Supreme Judicial Court of Massachusetts, Bristol

July 18, 2018

COMMONWEALTH
v.
JOSEPH FRAGATA.

          Heard: December 4, 2017.

         Complaint received and sworn to in the Fall River Division of the District Court Department on December 28, 2015. The case was tried before Gilbert J. Nadeau, Jr., J.

         The Supreme Judicial Court granted an application for direct appellate review.

          Christopher DeMayo for the defendant.

          Roger L. Michel, Jr., Assistant District Attorney, for the Commonwealth.

          Present Gants, C.J., Gaziano, Lowy, Cypher, & Kafker, JJ.

          LOWY, J.

         A District Court jury convicted the defendant, Joseph Fragata, of intimidating a witness in violation of G. L. c. 268, § 13B, in connection with an incident of alleged domestic violence.[1] The statute, as relevant here, provides:

"Whoever, directly or indirectly, willfully . . . attempts or causes physical injury . . . [or] intimidates . . . another person who is ... a witness or potential witness at any stage of a criminal investigation, ... or other criminal proceeding of any type . . . with the intent to impede, obstruct, delay, harm, punish or otherwise interfere thereby, or do so with reckless disregard, with such a proceeding shall be punished . . . ."

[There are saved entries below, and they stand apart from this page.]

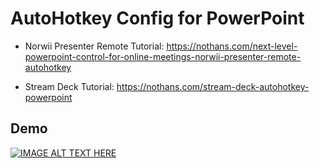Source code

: # AutoHotkey Config for PowerPoint

* Norwii Presenter Remote Tutorial: https://nothans.com/next-level-powerpoint-control-for-online-meetings-norwii-presenter-remote-autohotkey

* Stream Deck Tutorial: https://nothans.com/stream-deck-autohotkey-powerpoint

## Demo

[![IMAGE ALT TEXT HERE](https://img.youtube.com/vi/YVB3c3ujBVI/0.jpg)](https://www.youtube.com/watch?v=YVB3c3ujBVI)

G. L. c. 268, § 13B (1) (a.), (c) (i), (v), as amended through St. 2010, c. 256, § 120.[2] The Commonwealth's theory at trial was that the defendant violated § 13B (1) (c) (i) by taking away the alleged victim's cellular telephone to prevent her from calling 911 for help after he had verbally assaulted her. On direct appellate review, the defendant contends primarily that the evidence was insufficient to sustain his conviction of witness intimidation under § 13B (1) (c) (i), because no view of the evidence would have allowed the jury to conclude that he had committed any crime before he took the victim's cellular telephone.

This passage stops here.